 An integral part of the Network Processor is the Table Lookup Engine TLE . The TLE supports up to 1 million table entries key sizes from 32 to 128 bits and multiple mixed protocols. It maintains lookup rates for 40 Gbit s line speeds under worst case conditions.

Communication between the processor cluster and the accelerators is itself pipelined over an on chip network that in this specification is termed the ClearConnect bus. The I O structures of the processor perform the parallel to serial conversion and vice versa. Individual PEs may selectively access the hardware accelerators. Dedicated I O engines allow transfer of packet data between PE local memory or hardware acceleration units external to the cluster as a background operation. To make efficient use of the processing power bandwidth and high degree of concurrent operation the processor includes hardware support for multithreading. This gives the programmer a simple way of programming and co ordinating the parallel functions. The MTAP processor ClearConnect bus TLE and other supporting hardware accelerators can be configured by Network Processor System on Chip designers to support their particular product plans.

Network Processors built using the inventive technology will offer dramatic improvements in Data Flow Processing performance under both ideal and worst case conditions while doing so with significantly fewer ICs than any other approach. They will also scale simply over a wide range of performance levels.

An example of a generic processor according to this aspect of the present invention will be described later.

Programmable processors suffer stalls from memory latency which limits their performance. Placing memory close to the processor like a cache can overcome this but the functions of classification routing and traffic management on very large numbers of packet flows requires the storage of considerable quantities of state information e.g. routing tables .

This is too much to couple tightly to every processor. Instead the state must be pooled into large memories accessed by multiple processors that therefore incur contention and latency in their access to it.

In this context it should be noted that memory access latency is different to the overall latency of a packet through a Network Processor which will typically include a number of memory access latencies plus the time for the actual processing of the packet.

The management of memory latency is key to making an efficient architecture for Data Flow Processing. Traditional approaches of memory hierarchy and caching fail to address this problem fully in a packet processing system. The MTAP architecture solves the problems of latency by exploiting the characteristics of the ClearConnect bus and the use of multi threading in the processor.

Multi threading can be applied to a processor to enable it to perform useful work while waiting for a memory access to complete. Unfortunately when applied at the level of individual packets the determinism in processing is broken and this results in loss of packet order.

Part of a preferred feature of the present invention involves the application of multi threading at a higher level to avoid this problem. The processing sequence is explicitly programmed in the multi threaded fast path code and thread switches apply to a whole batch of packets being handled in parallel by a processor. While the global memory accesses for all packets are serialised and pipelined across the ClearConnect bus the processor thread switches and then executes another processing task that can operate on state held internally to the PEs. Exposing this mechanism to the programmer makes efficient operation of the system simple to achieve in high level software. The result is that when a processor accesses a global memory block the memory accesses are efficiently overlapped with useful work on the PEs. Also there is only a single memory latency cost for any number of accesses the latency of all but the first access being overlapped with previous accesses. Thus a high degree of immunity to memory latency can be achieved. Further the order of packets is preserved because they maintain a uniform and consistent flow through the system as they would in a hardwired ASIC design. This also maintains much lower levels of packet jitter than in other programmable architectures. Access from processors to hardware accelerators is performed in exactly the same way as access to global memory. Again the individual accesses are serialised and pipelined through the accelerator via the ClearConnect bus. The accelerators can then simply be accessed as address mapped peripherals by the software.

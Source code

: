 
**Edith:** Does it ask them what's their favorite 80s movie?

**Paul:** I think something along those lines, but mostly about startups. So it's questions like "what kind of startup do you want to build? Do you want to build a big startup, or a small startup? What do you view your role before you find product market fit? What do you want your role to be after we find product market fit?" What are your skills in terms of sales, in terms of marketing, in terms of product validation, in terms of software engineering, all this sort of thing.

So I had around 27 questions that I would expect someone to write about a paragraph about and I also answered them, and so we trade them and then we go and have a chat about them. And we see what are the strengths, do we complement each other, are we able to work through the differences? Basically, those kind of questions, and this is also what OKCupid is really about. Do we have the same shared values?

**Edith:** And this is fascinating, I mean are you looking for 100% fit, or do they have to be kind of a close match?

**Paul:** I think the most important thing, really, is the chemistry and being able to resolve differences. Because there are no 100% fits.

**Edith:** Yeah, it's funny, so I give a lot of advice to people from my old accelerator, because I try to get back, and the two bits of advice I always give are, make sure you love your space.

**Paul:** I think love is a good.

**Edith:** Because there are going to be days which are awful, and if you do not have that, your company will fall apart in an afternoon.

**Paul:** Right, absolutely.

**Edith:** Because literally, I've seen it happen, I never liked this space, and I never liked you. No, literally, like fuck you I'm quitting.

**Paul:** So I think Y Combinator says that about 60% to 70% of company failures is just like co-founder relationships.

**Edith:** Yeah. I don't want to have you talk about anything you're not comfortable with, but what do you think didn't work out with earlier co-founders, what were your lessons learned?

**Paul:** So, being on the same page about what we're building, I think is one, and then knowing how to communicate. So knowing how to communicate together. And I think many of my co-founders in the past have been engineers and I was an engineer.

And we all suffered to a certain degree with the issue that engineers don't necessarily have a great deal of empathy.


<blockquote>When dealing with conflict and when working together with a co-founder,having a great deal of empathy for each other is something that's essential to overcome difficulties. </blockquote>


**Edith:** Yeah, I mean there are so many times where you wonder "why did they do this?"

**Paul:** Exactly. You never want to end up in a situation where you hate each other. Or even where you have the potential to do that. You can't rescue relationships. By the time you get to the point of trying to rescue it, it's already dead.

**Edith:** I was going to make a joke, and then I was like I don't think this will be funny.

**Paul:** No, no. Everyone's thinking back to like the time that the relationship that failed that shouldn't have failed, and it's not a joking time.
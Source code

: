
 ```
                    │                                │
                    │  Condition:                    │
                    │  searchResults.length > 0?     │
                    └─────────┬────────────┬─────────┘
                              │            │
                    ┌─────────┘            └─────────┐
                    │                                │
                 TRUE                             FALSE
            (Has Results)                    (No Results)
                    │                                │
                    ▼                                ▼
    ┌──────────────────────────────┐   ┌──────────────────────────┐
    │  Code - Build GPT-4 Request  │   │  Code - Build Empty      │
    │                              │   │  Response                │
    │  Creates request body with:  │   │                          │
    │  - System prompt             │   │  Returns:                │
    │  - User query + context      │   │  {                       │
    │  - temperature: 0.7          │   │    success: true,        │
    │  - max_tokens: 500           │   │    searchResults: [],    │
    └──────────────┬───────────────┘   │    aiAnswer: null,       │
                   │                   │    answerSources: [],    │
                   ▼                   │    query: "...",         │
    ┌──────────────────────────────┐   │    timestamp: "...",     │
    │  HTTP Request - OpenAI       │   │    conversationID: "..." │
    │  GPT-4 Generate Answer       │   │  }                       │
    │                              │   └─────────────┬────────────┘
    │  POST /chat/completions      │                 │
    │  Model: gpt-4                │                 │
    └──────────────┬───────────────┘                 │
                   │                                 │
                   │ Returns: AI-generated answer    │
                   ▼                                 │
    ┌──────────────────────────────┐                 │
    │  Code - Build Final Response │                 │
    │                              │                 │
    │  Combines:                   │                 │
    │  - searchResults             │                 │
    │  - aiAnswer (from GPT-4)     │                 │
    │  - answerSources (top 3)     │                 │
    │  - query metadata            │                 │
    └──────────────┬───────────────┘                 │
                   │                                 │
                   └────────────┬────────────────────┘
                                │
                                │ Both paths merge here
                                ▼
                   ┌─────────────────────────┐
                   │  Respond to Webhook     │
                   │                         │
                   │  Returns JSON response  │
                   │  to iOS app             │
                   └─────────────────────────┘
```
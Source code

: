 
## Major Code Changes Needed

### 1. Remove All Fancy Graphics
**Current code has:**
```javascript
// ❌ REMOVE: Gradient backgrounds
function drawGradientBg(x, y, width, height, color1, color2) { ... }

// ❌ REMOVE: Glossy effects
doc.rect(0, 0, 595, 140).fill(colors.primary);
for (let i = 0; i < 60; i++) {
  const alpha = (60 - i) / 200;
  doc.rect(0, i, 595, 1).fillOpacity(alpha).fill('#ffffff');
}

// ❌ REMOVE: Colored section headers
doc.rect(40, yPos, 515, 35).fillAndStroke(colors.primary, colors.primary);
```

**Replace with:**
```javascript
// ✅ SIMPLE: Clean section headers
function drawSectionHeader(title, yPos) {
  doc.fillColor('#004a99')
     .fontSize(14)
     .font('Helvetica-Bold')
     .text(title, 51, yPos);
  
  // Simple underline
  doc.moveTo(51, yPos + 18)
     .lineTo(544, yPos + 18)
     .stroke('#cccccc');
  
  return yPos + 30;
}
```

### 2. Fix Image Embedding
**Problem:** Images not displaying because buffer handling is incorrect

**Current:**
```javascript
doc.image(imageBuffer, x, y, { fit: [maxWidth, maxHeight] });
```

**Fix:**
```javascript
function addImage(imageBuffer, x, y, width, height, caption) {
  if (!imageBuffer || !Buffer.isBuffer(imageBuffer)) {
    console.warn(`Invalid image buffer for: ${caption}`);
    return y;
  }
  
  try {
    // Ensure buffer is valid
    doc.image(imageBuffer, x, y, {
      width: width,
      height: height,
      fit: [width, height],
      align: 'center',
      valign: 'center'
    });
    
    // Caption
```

→ **About this exercise**
Everything starting at the line containing "So I had around" and ending at the line containing "you I'm quitting." in the records above should be repeated exactly, and only that.

→ **Written response**
So I had around 27 questions that I would expect someone to write about a paragraph about and I also answered them, and so we trade them and then we go and have a chat about them. And we see what are the strengths, do we complement each other, are we able to work through the differences? Basically, those kind of questions, and this is also what OKCupid is really about. Do we have the same shared values?

**Edith:** And this is fascinating, I mean are you looking for 100% fit, or do they have to be kind of a close match?

**Paul:** I think the most important thing, really, is the chemistry and being able to resolve differences. Because there are no 100% fits.

**Edith:** Yeah, it's funny, so I give a lot of advice to people from my old accelerator, because I try to get back, and the two bits of advice I always give are, make sure you love your space.

**Paul:** I think love is a good.

**Edith:** Because there are going to be days which are awful, and if you do not have that, your company will fall apart in an afternoon.

**Paul:** Right, absolutely.

**Edith:** Because literally, I've seen it happen, I never liked this space, and I never liked you. No, literally, like fuck you I'm quitting.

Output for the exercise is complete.